Sweet Little Lies (Cat Kinsella #1)(86)
‘I’m so sorry.’
‘Don’t be. There is one reason I’m glad I met him, you know. He told me about all the places they lived overseas, and how he’d met her in Brighton.’ I smile encouragingly although I don’t know where he’s headed. ‘And it made me think – she always wanted to be by the coast, didn’t she? And he said that himself – that this Thames Ditton place was a massive compromise for her, but at least she was by the river. So I’m thinking that must mean she’d been happy growing up in Mulderrin, right? I mean, we were only a mile’s walk from the Atlantic fucking ocean.
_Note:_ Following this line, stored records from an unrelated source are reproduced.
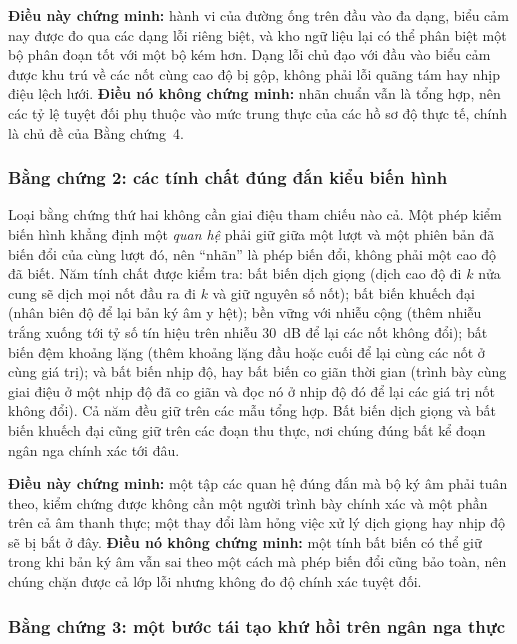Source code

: \documentclass[12pt,a4paper]{article}
\begin{document}
\textbf{Điều này chứng minh:} hành vi của đường ống trên đầu vào đa dạng, biểu cảm
nay được đo qua các dạng lỗi riêng biệt, và kho ngữ liệu lại có thể phân biệt một bộ
phân đoạn tốt với một bộ kém hơn. Dạng lỗi chủ đạo với đầu vào biểu cảm được khu trú
về các nốt cùng cao độ bị gộp, không phải lỗi quãng tám hay nhịp điệu lệch lưới.
\textbf{Điều nó không chứng minh:} nhãn chuẩn vẫn là tổng hợp, nên các tỷ lệ tuyệt
đối phụ thuộc vào mức trung thực của các hồ sơ độ thực tế, chính là chủ đề của Bằng
chứng~4.

\subsubsection{Bằng chứng 2: các tính chất đúng đắn kiểu biến hình}
\label{sec:meta}

Loại bằng chứng thứ hai không cần giai điệu tham chiếu nào cả. Một phép kiểm biến
hình khẳng định một \emph{quan hệ} phải giữ giữa một lượt và một phiên bản đã biến
đổi của cùng lượt đó, nên ``nhãn'' là phép biến đổi, không phải một cao độ đã biết.
Năm tính chất được kiểm tra: bất biến dịch giọng (dịch cao độ đi $k$ nửa cung sẽ
dịch mọi nốt đầu ra đi $k$ và giữ nguyên số nốt); bất biến khuếch đại (nhân biên độ
để lại bản ký âm y hệt); bền vững với nhiễu cộng (thêm nhiễu trắng xuống tới tỷ số
tín hiệu trên nhiễu $30$~dB để lại các nốt không đổi); bất biến đệm khoảng lặng
(thêm khoảng lặng đầu hoặc cuối để lại cùng các nốt ở cùng giá trị); và bất biến
nhịp độ, hay bất biến co giãn thời gian (trình bày cùng giai điệu ở một nhịp độ đã
co giãn và đọc nó ở nhịp độ đó để lại các giá trị nốt không đổi). Cả năm đều giữ
trên các mẫu tổng hợp. Bất biến dịch giọng và bất biến khuếch đại cũng giữ trên các
đoạn thu thực, nơi chúng đúng bất kể đoạn ngân nga chính xác tới đâu.

\textbf{Điều này chứng minh:} một tập các quan hệ đúng đắn mà bộ ký âm phải tuân
theo, kiểm chứng được không cần một người trình bày chính xác và một phần trên cả âm
thanh thực; một thay đổi làm hỏng việc xử lý dịch giọng hay nhịp độ sẽ bị bắt ở đây.
\textbf{Điều nó không chứng minh:} một tính bất biến có thể giữ trong khi bản ký âm
vẫn sai theo một cách mà phép biến đổi cũng bảo toàn, nên chúng chặn được cả lớp lỗi
nhưng không đo độ chính xác tuyệt đối.

\subsubsection{Bằng chứng 3: một bước tái tạo khứ hồi trên ngân nga thực}
\label{sec:roundtrip}
\end{document}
Just made me feel better to think she hadn’t completely forgotten where she came from, even if life at home was shite a lot of the time.’
Speaking of. ‘How is your dad?’
‘Ah sure, not good, Cat, not good.’ He looks out the window again. I follow his gaze but I’m not looking at Nelson’s Column or the skeletal, rider-less horse standing on top of the Fourth Plinth. I’m looking at his reflection. His faraway, sad expression.
‘If there’s anything I can do?’ It’s woefully inadequate but it’s all I can think to say.
He brightens quickly. ‘You could let me take you out for dinner sometime. Sometime soon,’ he adds, quickly. ‘Or I could cook you dinner? If you’ve got a particular fondness for cheese and ham toasties or microwaved pizza, I’m your man.’
‘How about cheese and beans toasties?’
He rolls his eyes. ‘Fuck’s sake. There’s always one who goes off-menu, isn’t there?’
I like him. I really like him.
*
My moonstruck spell is broken by the hypothermic heap waiting on my doorstep when I get home. I didn’t even know she knew my address. I’ve always kept things deliberately vague.
Lesson sorely learned. This is what happens when you don’t answer your phone.
‘Jacqs, what are doing here, it’s freezing? How long have you been there?’
She doesn’t answer but the colour of her nose tells me it’s been a while. I open the front door, half-hoping to hear noise, but realistically, it’s good that the Dawsons still aren’t back.
They really don’t need to see this.
I walk inside, slip off my coat and hang it at the bottom of the bannister. Jacqui doesn’t follow. ‘Are you coming in then?’ Her eyes bore into me. ‘Look, I’m shutting the door, Jacqs, so make up your mind.’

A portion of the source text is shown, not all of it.